Minimally invasive procedures are preferred over conventional techniques wherein the patient's body cavity is opened to permit the surgeon's hands access to internal organs. Thus, there is a need for highly controllable, yet minimally sized, medical instruments to facilitate imaging, diagnosis and treatment of tissues which may lie deep within a patient, and which may be accessed via naturally-occurring pathways, such as blood vessels, other body passages or lumens, via surgically-created wounds of minimized size, or through combinations thereof.
Currently known minimally invasive procedures for the treatment of cardiac and other disease conditions employ both manually and robotically controlled instruments, such as steerable catheters, which may be inserted transcutaneously into body spaces such as the thorax or peritoneum, transcutaneously or percutaneously into lumens such as the blood vessels, through natural orifices and/or lumens such as the mouth and/or upper gastrointestinal tract, etc. Such devices are well suited for performing a variety of minimally invasive diagnostic and therapeutic procedures.
When manually controlling an elongate instrument, such as a steerable catheter having a proximal end handle, the physician operator (while grasping the handle) can axially push on the proximal end of the catheter and attempt to tactilely “feel” the catheter distal end make contact with pertinent tissue structures located deep in the patient's body, such as the walls of the heart. Some experienced physicians attempt to mentally determine or gauge the approximate force being applied to the distal end of a catheter due to contact with tissue structures or other objects, by interpreting the loads they tactilely sense at the proximal end of the inserted catheter with their fingers and/or hands. Such an estimation of the force, however, is quite challenging given the generally compliant nature of many minimally-invasive instruments, associated frictional loads, dynamic positioning of the instrument versus nearby tissue structures, and other factors.
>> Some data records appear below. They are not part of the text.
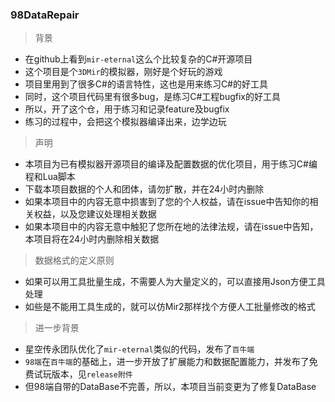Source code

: ### 98DataRepair

> 背景
- 在github上看到`mir-eternal`这么个比较复杂的C#开源项目
- 这个项目是个`3DMir`的模拟器，刚好是个好玩的游戏
- 项目里用到了很多C#的语言特性，这也是用来练习C#的好工具
- 同时，这个项目代码里有很多bug，是练习C#工程bugfix的好工具
- 所以，开了这个仓，用于练习和记录feature及bugfix
- 练习的过程中，会把这个模拟器编译出来，边学边玩

> 声明
- 本项目为已有模拟器开源项目的编译及配置数据的优化项目，用于练习C#编程和Lua脚本
- 下载本项目数据的个人和团体，请勿扩散，并在24小时内删除
- 如果本项目中的内容无意中损害到了您的个人权益，请在issue中告知你的相关权益，以及您建议处理相关数据
- 如果本项目中的内容无意中触犯了您所在地的法律法规，请在issue中告知，本项目将在24小时内删除相关数据

> 数据格式的定义原则
- 如果可以用工具批量生成，不需要人为大量定义的，可以直接用Json方便工具处理
- 如些是不能用工具生成的，就可以仿Mir2那样找个方便人工批量修改的格式

> 进一步背景
- 星空传永团队优化了`mir-eternal`类似的代码，发布了`百牛端`
- `98端`在`百牛端`的基础上，进一步开放了扩展能力和数据配置能力，并发布了免费试玩版本，见`release附件`
- 但98端自带的DataBase不完善，所以，本项目当前变更为了修复DataBase

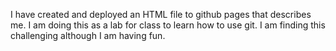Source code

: I have created and deployed an HTML file to github pages that describes me. I am doing this as a lab for class to learn how to use git. I am finding this challenging although I am having fun.
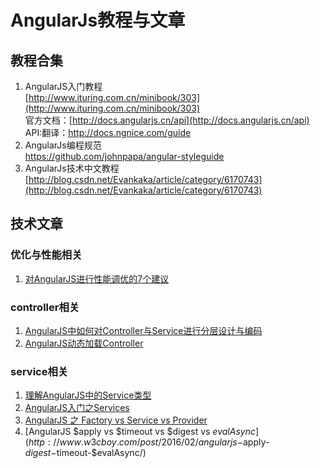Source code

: # AngularJs教程与文章 #
## 教程合集 ##

1. AngularJS入门教程   
[http://www.ituring.com.cn/minibook/303](http://www.ituring.com.cn/minibook/303)  
官方文档：[http://docs.angularjs.cn/api](http://docs.angularjs.cn/api)  
API:翻译：[http://docs.ngnice.com/guide ](http://docs.ngnice.com/guide )  
2. AngularJs编程规范  
[https://github.com/johnpapa/angular-styleguide ](https://github.com/johnpapa/angular-styleguide )  
3. AngularJs技术中文教程  
[http://blog.csdn.net/Evankaka/article/category/6170743](http://blog.csdn.net/Evankaka/article/category/6170743)  

## 技术文章 ##
### 优化与性能相关 ###
1. [对AngularJS进行性能调优的7个建议](http://www.csdn.net/article/2013-09-18/2816972-AngularJS-performance-tuning-for-long-list)  

### controller相关 ###
1. [AngularJS中如何对Controller与Service进行分层设计与编码](http://www.jianshu.com/p/1e1aaf0fd30a)  
2. [AngularJS动态加载Controller](http://www.w3cboy.com/post/2016/03/angularjs-dynamic-load-controller/)  

### service相关 ###
1. [理解AngularJS中的Service类型](http://get.ftqq.com/204.get)  
2. [AngularJS入门之Services](http://www.cnblogs.com/wushangjue/p/4533953.html?utm_source=tuicool&utm_medium=referral)  
3. [AngularJS 之 Factory vs Service vs Provider](http://www.oschina.net/translate/angularjs-factory-vs-service-vs-provider)  
4. [AngularJS $apply vs $timeout vs $digest vs $evalAsync](http://www.w3cboy.com/post/2016/02/angularjs-$apply-$digest-$timeout-$evalAsync/)
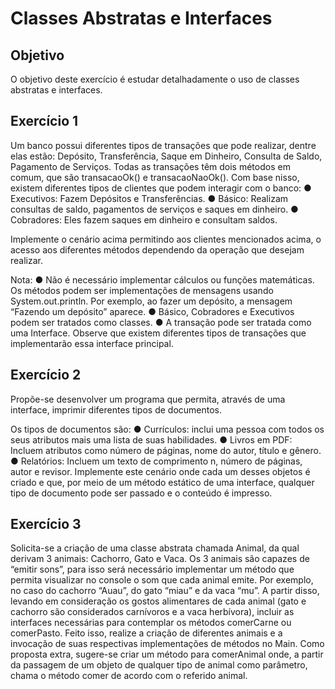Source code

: # Classes Abstratas e Interfaces

## Objetivo
O objetivo deste exercício é estudar detalhadamente o uso de classes abstratas e
interfaces.


## Exercício 1
Um banco possui diferentes tipos de transações que pode realizar, dentre elas estão:
Depósito, Transferência, Saque em Dinheiro, Consulta de Saldo, Pagamento de
Serviços. Todas as transações têm dois métodos em comum, que são transacaoOk() e
transacaoNaoOk().
Com base nisso, existem diferentes tipos de clientes que podem interagir com o
banco:
● Executivos: Fazem Depósitos e Transferências.
● Básico: Realizam consultas de saldo, pagamentos de serviços e saques em
dinheiro.
● Cobradores: Eles fazem saques em dinheiro e consultam saldos.

Implemente o cenário acima permitindo aos clientes mencionados acima, o acesso
aos diferentes métodos dependendo da operação que desejam realizar.

Nota:
● Não é necessário implementar cálculos ou funções matemáticas. Os métodos
podem ser implementações de mensagens usando System.out.println. Por
exemplo, ao fazer um depósito, a mensagem “Fazendo um depósito” aparece.
● Básico, Cobradores e Executivos podem ser tratados como classes.
● A transação pode ser tratada como uma Interface. Observe que existem
diferentes tipos de transações que implementarão essa interface principal.

## Exercício 2
Propõe-se desenvolver um programa que permita, através de uma interface, imprimir
diferentes tipos de documentos.

Os tipos de documentos são:
● Currículos: inclui uma pessoa com todos os seus atributos mais uma lista de
suas habilidades.
● Livros em PDF: Incluem atributos como número de páginas, nome do autor,
título e gênero.
● Relatórios: Incluem um texto de comprimento n, número de páginas, autor e
revisor.
Implemente este cenário onde cada um desses objetos é criado e que, por meio de
um método estático de uma interface, qualquer tipo de documento pode ser passado
e o conteúdo é impresso.

## Exercício 3
Solicita-se a criação de uma classe abstrata chamada Animal, da qual derivam 3
animais: Cachorro, Gato e Vaca. Os 3 animais são capazes de “emitir sons”, para isso
será necessário implementar um método que permita visualizar no console o som
que cada animal emite. Por exemplo, no caso do cachorro “Auau”, do gato “miau” e
da vaca “mu”.
A partir disso, levando em consideração os gostos alimentares de cada animal (gato e
cachorro são considerados carnívoros e a vaca herbívora), incluir as interfaces
necessárias para contemplar os métodos comerCarne ou comerPasto.
Feito isso, realize a criação de diferentes animais e a invocação de suas respectivas
implementações de métodos no Main.
Como proposta extra, sugere-se criar um método para comerAnimal onde, a partir da
passagem de um objeto de qualquer tipo de animal como parâmetro, chama o
método comer de acordo com o referido animal.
Robotically controlled catheters have a proximal interface coupled with an instrument driver comprising, for example, one or more motors that are selectively actuated to induce intra-body navigation of the distal portion of the catheter in response to commands input by an operator at a master input station or using some other device that may be located remotely from the patient. Thus, even the most gifted of operator physicians would be unable to gauge forces applied to the distal end of the catheter through tactile feel at the proximal end.
Regardless of the manual or electromechanical nature of the driving mechanism for a diagnostic or interventional catheter, the operator performing the procedure would prefer to have accurate, timely information regarding the forces experienced at the distal portion of the catheter, such as loads applied by or to the catheter from adjacent tissues and other objects.